(Plain-text document sources)
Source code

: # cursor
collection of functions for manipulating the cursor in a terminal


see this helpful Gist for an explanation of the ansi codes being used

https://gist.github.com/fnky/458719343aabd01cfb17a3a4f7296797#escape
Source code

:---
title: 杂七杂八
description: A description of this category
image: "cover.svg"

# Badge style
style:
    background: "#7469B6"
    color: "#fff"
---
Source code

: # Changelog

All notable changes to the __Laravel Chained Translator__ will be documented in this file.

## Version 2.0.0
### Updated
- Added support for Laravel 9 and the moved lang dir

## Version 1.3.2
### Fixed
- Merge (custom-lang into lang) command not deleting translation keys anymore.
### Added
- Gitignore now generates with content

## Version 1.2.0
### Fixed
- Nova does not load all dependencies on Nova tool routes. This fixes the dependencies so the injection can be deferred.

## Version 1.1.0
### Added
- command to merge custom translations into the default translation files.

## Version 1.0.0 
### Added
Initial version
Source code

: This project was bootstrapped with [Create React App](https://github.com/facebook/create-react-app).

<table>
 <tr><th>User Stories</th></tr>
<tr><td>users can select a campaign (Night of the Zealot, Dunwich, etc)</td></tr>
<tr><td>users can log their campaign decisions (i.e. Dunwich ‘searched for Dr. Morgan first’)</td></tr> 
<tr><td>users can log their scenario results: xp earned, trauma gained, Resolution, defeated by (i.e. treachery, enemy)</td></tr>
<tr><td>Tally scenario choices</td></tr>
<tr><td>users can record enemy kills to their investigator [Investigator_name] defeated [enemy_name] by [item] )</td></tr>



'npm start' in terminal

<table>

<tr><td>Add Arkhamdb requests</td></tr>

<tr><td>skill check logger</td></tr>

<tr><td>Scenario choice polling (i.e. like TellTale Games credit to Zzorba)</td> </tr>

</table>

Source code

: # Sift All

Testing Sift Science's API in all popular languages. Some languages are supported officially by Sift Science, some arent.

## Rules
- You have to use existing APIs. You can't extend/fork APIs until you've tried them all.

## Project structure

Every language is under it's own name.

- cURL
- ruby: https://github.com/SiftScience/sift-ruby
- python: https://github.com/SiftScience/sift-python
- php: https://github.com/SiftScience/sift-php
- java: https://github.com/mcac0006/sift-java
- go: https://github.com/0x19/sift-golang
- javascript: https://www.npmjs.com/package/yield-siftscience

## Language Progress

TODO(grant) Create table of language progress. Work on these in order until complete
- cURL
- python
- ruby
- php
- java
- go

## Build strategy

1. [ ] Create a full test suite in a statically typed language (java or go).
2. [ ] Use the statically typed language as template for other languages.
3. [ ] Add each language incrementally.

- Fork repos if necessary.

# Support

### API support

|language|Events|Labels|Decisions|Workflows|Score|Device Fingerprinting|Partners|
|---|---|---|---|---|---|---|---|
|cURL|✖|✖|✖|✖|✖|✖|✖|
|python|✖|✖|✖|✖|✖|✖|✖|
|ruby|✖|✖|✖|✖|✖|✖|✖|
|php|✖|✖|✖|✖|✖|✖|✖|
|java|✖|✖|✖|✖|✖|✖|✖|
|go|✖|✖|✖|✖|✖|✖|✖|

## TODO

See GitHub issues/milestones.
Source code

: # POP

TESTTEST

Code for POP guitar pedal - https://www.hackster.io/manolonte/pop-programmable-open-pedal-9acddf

TASK BRIEF:
If a line in the records above contains the word "users", copy it.

RESULT FOR THIS EXERCISE:
<tr><td>users can select a campaign (Night of the Zealot, Dunwich, etc)</td></tr>
<tr><td>users can log their campaign decisions (i.e. Dunwich ‘searched for Dr. Morgan first’)</td></tr> 
<tr><td>users can log their scenario results: xp earned, trauma gained, Resolution, defeated by (i.e. treachery, enemy)</td></tr>
<tr><td>users can record enemy kills to their investigator [Investigator_name] defeated [enemy_name] by [item] )</td></tr>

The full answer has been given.